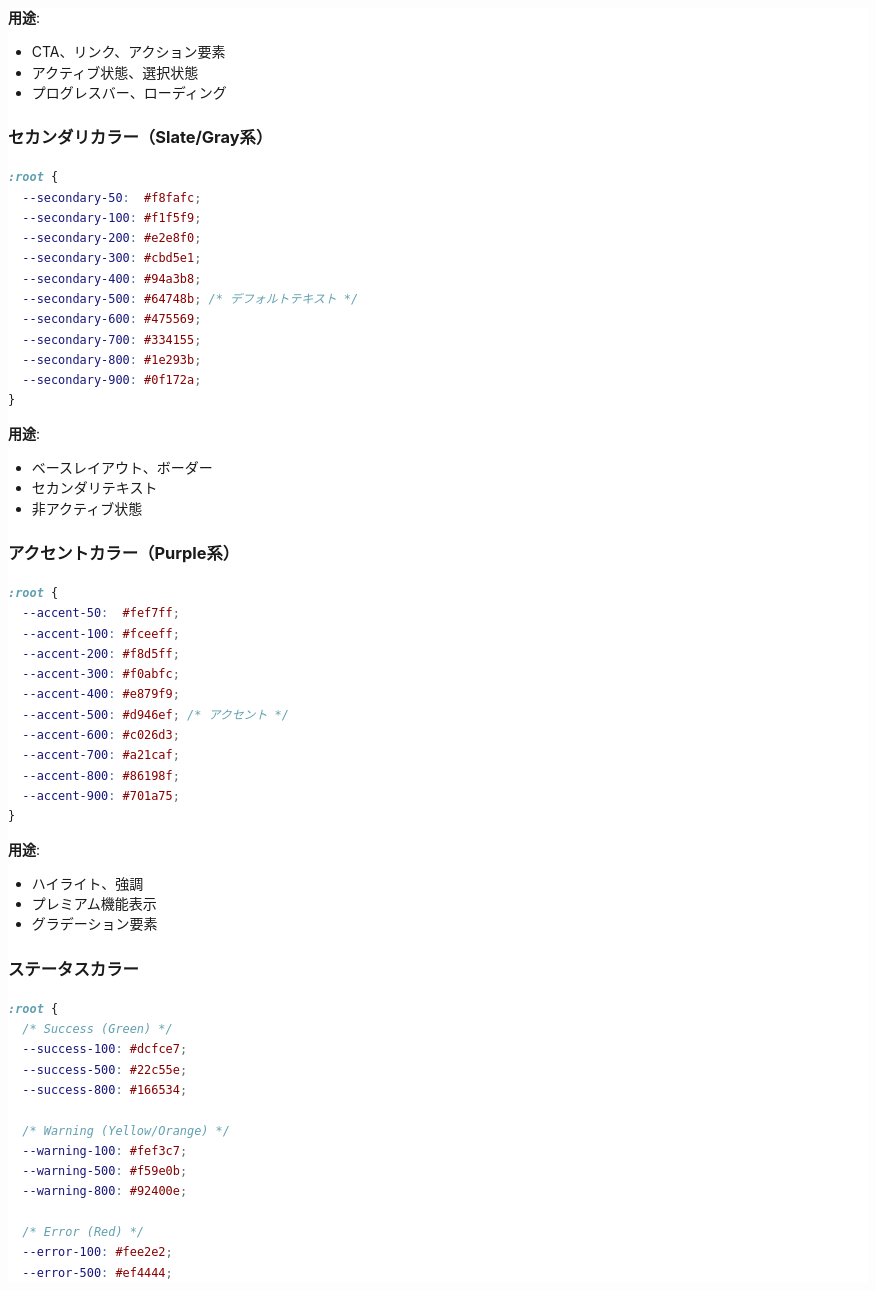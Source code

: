 **用途**: 
- CTA、リンク、アクション要素
- アクティブ状態、選択状態
- プログレスバー、ローディング

### セカンダリカラー（Slate/Gray系）

```css
:root {
  --secondary-50:  #f8fafc;
  --secondary-100: #f1f5f9;
  --secondary-200: #e2e8f0;
  --secondary-300: #cbd5e1;
  --secondary-400: #94a3b8;
  --secondary-500: #64748b; /* デフォルトテキスト */
  --secondary-600: #475569;
  --secondary-700: #334155;
  --secondary-800: #1e293b;
  --secondary-900: #0f172a;
}
```

**用途**:
- ベースレイアウト、ボーダー
- セカンダリテキスト
- 非アクティブ状態

### アクセントカラー（Purple系）

```css
:root {
  --accent-50:  #fef7ff;
  --accent-100: #fceeff;
  --accent-200: #f8d5ff;
  --accent-300: #f0abfc;
  --accent-400: #e879f9;
  --accent-500: #d946ef; /* アクセント */
  --accent-600: #c026d3;
  --accent-700: #a21caf;
  --accent-800: #86198f;
  --accent-900: #701a75;
}
```

**用途**:
- ハイライト、強調
- プレミアム機能表示
- グラデーション要素

### ステータスカラー

```css
:root {
  /* Success (Green) */
  --success-100: #dcfce7;
  --success-500: #22c55e;
  --success-800: #166534;
  
  /* Warning (Yellow/Orange) */
  --warning-100: #fef3c7;
  --warning-500: #f59e0b;
  --warning-800: #92400e;
  
  /* Error (Red) */
  --error-100: #fee2e2;
  --error-500: #ef4444;
```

___

» Activity: Pictures are to be left out; the listing above is otherwise to be copied exactly.

» Response area:
Source code

: **用途**: 
- CTA、リンク、アクション要素
- アクティブ状態、選択状態
- プログレスバー、ローディング

### セカンダリカラー（Slate/Gray系）

```css
:root {
  --secondary-50:  #f8fafc;
  --secondary-100: #f1f5f9;
  --secondary-200: #e2e8f0;
  --secondary-300: #cbd5e1;
  --secondary-400: #94a3b8;
  --secondary-500: #64748b; /* デフォルトテキスト */
  --secondary-600: #475569;
  --secondary-700: #334155;
  --secondary-800: #1e293b;
  --secondary-900: #0f172a;
}
```

**用途**:
- ベースレイアウト、ボーダー
- セカンダリテキスト
- 非アクティブ状態

### アクセントカラー（Purple系）

```css
:root {
  --accent-50:  #fef7ff;
  --accent-100: #fceeff;
  --accent-200: #f8d5ff;
  --accent-300: #f0abfc;
  --accent-400: #e879f9;
  --accent-500: #d946ef; /* アクセント */
  --accent-600: #c026d3;
  --accent-700: #a21caf;
  --accent-800: #86198f;
  --accent-900: #701a75;
}
```

**用途**:
- ハイライト、強調
- プレミアム機能表示
- グラデーション要素

### ステータスカラー

```css
:root {
  /* Success (Green) */
  --success-100: #dcfce7;
  --success-500: #22c55e;
  --success-800: #166534;
  
  /* Warning (Yellow/Orange) */
  --warning-100: #fef3c7;
  --warning-500: #f59e0b;
  --warning-800: #92400e;
  
  /* Error (Red) */
  --error-100: #fee2e2;
  --error-500: #ef4444;
```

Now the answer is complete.